Diduga Langgar Jam Operasional, Usaha Billiard di Dumai Tetap Buka Hingga Larut Malam, Satpol PP Bungkam”

KATAPERS.COM — DUMAI – Dugaan pelanggaran aturan jam operasional kembali mencuat di Kota Dumai. Sejumlah tempat usaha billiard disinyalir masih nekat beroperasi hingga larut malam, bahkan melewati batas waktu yang telah ditetapkan pemerintah daerah. Kondisi ini memunculkan tanda tanya besar terkait pengawasan dan penegakan aturan oleh instansi terkait,Sabtu(7/2/2026).

Berdasarkan hasil pantauan awak media di lapangan pada Jumat malam (6/2/2026), ditemukan sedikitnya dua tempat usaha billiard di Jalan Syech Umar dan Jalan Budi Kemuliaan yang diduga masih menjalankan aktivitas operasional di luar jam yang diizinkan. Dugaan tersebut diperkuat dengan kondisi lampu merek usaha yang masih menyala terang, serta banyaknya kendaraan roda dua dan roda empat yang masih terparkir di depan lokasi hingga larut malam.

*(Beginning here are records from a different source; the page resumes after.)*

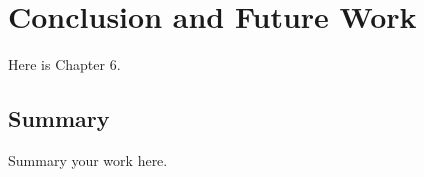 \documentclass[../main/thesis.tex]{subfiles}
\begin{document}
\chapter{Conclusion and Future Work}
\label{ch:6}
Here is Chapter 6. 


\section{Summary}
Summary your work here.

\bib
\end{document}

Tidak hanya di dua ruas jalan tersebut, pelanggaran serupa juga terpantau di kawasan Jalan Pangeran Diponegoro. Dari empat tempat usaha billiard yang beroperasi di wilayah itu, hanya satu yang terlihat telah menutup aktivitas usahanya sesuai ketentuan. Sementara tiga tempat lainnya diduga masih aktif melayani pengunjung, meski waktu operasional seharusnya telah berakhir.

Fenomena ini memicu sorotan publik, khususnya terkait lemahnya pengawasan terhadap tempat-tempat billiard. Masyarakat menilai, jika pelanggaran ini dibiarkan berlarut-larut tanpa tindakan tegas, maka akan mencederai wibawa peraturan daerah.

Ironisnya, hingga berita ini diterbitkan, Kepala Satuan Polisi Pamong Praja (Satpol PP) Kota Dumai selaku pihak yang bertanggung jawab dalam penegakan Perda, belum memberikan tanggapan resmi. Awak media telah berupaya melakukan konfirmasi sebanyak dua kali, yakni pada 30 Januari 2026 dan kembali pada Sabtu (7/2/2026).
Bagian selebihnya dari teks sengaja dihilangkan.